Şimdi de Bush'un yanında dolaşan Beyaz Saray muhabirlerini anlatacağım. Öncelikle söyleyeyim, cefakar muhabiriniz ABD Başkanı'nın peşinden gittiği dönemde inanılmaz bir lüks içinde yaşadı. First class servis, sürekli açık büfe ve (İrlanda dışında) şahane oteller. United Havayolları'ndan 38 bin mil bile kazandım Beyaz Saray uçağıyla uçtuğum için.

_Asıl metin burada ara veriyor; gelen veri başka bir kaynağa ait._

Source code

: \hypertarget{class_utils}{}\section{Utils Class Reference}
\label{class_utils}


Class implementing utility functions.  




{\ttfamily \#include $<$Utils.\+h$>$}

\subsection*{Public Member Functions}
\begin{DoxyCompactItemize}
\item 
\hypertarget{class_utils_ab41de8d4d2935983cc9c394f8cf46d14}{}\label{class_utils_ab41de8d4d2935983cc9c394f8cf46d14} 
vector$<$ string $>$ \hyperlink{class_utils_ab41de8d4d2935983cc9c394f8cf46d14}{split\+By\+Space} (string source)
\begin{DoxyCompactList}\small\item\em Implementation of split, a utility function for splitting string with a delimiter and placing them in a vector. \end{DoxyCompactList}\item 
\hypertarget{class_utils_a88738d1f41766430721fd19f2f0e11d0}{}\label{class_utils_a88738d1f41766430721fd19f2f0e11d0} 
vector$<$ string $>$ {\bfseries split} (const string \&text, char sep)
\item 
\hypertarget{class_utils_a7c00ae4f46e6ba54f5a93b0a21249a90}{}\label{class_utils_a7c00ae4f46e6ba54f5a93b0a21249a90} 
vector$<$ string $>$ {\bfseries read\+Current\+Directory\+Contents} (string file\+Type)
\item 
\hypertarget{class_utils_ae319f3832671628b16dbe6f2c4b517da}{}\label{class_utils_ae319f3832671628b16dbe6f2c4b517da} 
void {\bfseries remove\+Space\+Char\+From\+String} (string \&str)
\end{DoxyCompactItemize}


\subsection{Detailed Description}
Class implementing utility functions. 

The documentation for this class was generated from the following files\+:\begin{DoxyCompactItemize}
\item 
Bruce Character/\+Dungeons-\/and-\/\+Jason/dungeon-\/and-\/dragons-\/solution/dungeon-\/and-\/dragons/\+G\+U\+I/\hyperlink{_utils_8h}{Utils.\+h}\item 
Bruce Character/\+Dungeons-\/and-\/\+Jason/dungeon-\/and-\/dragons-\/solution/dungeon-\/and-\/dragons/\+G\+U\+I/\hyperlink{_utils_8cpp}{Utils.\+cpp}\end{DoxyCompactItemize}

Yediğim önümde yemediğim arkamda kaldı. (Şimdi anlıyorum insanlar niye başkan olmak ister!)
Dakikası dakikasına ayarlanmış ve hiç aksamadan işleyen programın gerçekleşmesi için aylarca önceden yüzlerce genç diplomat ter dökmüş. Ama güvenlik tedbirleri, lüks oteller, resmi heyetler ve liderlerle buluşma falan derken asıl olan şu: Beyaz Saray, Başkan'ın gittiği her yerde, dış dünyadan tamamıyla soyutlanmış balondan bir gezegen yaratıyor.

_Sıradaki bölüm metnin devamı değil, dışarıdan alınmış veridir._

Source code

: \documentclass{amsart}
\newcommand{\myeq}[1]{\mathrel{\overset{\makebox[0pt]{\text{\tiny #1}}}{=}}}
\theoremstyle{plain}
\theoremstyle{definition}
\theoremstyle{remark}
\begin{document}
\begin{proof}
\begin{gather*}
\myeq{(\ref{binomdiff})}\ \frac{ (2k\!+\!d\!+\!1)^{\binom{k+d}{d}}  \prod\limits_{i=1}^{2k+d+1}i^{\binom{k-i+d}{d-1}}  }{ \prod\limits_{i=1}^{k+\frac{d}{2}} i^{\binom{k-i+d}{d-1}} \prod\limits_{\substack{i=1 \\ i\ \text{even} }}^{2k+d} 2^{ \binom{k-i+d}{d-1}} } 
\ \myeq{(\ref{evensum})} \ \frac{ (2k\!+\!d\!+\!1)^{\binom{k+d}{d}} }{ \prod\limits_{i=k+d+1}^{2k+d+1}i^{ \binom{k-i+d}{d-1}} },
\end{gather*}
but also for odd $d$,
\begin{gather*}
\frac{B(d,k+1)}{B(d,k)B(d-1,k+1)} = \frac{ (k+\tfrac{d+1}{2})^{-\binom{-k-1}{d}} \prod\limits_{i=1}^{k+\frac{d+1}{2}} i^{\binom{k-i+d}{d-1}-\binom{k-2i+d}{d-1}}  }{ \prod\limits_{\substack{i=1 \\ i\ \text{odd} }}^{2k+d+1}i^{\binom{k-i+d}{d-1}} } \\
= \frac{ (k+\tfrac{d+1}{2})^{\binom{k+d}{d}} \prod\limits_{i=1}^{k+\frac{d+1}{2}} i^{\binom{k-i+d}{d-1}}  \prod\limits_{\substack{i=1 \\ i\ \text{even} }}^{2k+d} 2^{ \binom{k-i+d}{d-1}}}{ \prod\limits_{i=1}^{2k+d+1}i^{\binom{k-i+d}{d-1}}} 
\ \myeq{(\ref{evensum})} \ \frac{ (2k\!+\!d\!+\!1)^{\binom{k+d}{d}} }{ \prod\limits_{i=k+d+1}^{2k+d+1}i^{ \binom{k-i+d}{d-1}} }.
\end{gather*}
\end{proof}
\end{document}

Başkan'ı takip eden Beyaz Saray muhabirleri ise aslında İrlanda ya da Türkiye'yi ziyaret etmiyor; bir balondan öbürüne gidiyor. Muhabirlerin çoğu gittikleri yerde otelden burnunu bile çıkarmıyor. Beyaz Saray uçağından olağanüstü güvenlik önlemleriyle otele vardığınızda ilk yaptığınız şey "Filing Center" denilen ve gazeteciler için masa, telefon ve elektrik prizleriyle donatılmış dev salona koşmak. Burası bir cins haber merkezi. Herkesin yeri önceden belirlenmiş. (Uçakta da önceden belirlenmiş bölüme oturuyorsunuz. Ama kocaman uçakta istediğiniz gibi yayılma, dolaşma, dilerseniz uyuma veya birçoğunun yaptığı gibi sarhoş olma imkanı var.)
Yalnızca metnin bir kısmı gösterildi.